Try again

200512270453934121.gif

博客园 首页 联系 管理

The Rules for GetHashCode - Monday 21 June, 2004, 11:29 PM

While we're on the subject of hash codes, The Technologist also expressed surprise at one of the features of GetHashCode (his emphasis):

"I actually learnt something that I didn't foresee: A hashcode can be duplicated (it is non unique) AND it may change during the lifetime of an object, no guarantee is made."

People often express surprise that hash codes are non-unique. But when you think about it, it's inevitable, as they're only 32 bits long. How could a 64-bit integer possible have a different hash code for every possible value? There's just not enough space in the hash code to do that. In general, any data structure longer than 32 bits (or rather, with more than 32 bits of information in it) will have multiple values that are different according to Equals, but which hash to the same hash code.

He also observes:

"Object's implement of GetHashCode was the one that didn't generate repeatable values (for the lifetime of a given object)"

This is the one that seems (to me) more surprising. How could that be? Surely I can create any number of objects, meaning that I will eventually have used all the possible hash codes. And 'eventually' turns out not to take all that long. On my laptop, the CLR can create and GC about 20 million objects a second. To create more than 2^32 objects takes less than 4 minutes. It would therefore have to start recycling hash codes at this point - there are only 2^32 possible different hash codes, after all. Indeed it's pretty easy to show this happening:

using System;
using System.Collections;

class FindDuplicateObjectHashes
{
    static void Main(string[] args)
    {
        Hashtable hashCodesSeen = new Hashtable();
        while (true)
        {
            object o = new object();
            int hashCode = o.GetHashCode();
            if (hashCodesSeen.ContainsKey(hashCode))
            {
                Console.WriteLine("Hashcode seen twice: " + hashCode);
                break;
            }
            hashCodesSeen.Add(hashCode, null);
        }

    }
}

When I run this, it spots a reused hash code more or less instantly. (1740 every time, on my system.)

Nevertheless - The Technologist is correct here - the hash code does turn out to be distinct for as long as the object in question is alive. The CLR only recycles a hash code once the object that was using it has gone away.

This surprised me first time I saw it.

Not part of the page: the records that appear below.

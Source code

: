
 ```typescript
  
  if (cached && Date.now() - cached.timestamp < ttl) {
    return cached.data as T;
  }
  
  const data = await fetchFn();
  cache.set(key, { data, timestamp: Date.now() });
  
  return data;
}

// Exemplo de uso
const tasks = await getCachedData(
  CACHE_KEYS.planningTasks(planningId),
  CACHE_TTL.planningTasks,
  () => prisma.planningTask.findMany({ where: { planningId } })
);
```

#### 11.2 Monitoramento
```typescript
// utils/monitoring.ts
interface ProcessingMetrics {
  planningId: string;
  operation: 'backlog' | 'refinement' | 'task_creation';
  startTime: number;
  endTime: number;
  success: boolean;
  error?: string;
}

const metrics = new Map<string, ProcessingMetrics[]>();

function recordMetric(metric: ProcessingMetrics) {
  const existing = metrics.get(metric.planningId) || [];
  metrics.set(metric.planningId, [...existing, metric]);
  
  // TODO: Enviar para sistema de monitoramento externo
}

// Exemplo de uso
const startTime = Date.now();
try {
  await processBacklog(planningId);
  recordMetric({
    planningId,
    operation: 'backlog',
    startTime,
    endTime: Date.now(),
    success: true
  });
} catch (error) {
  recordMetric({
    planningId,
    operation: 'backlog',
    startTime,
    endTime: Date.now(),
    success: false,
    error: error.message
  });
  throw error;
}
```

Surely the CLR has to do a whole load of work to track which references are in use. This is a peculiar thing for it to do when the documentation for GetHashCode doesn't even offer to supply this facility. Far from it - it says:

"The default implementation of GetHashCode does not guarantee uniqueness or consistency; therefore, it must not be used as a unique object identifier for hashing purposes."

So it seems oddly generous for the CLR to be keeping track of every hash code of every live object in order to maintain a feature the documentation explicitly tells us not to expect.

Documentation Rant Begins

Mind you, you've never been able to trust the documentation for Object.GetHashCode. It has changed several times in the history of the CLR, but every time I've looked at it, it has contained some kind of self contradiction. For example, the one up on the web right now says "Derived classes must override GetHashCode with an implementation that returns a unique hash code", which is, as already discussed, impossible for any class with more than 32 bits of information. It's also incompatible with the rule further down the same page saying "If two objects of the same type represent the same value, the hash function must return the same constant value for either object."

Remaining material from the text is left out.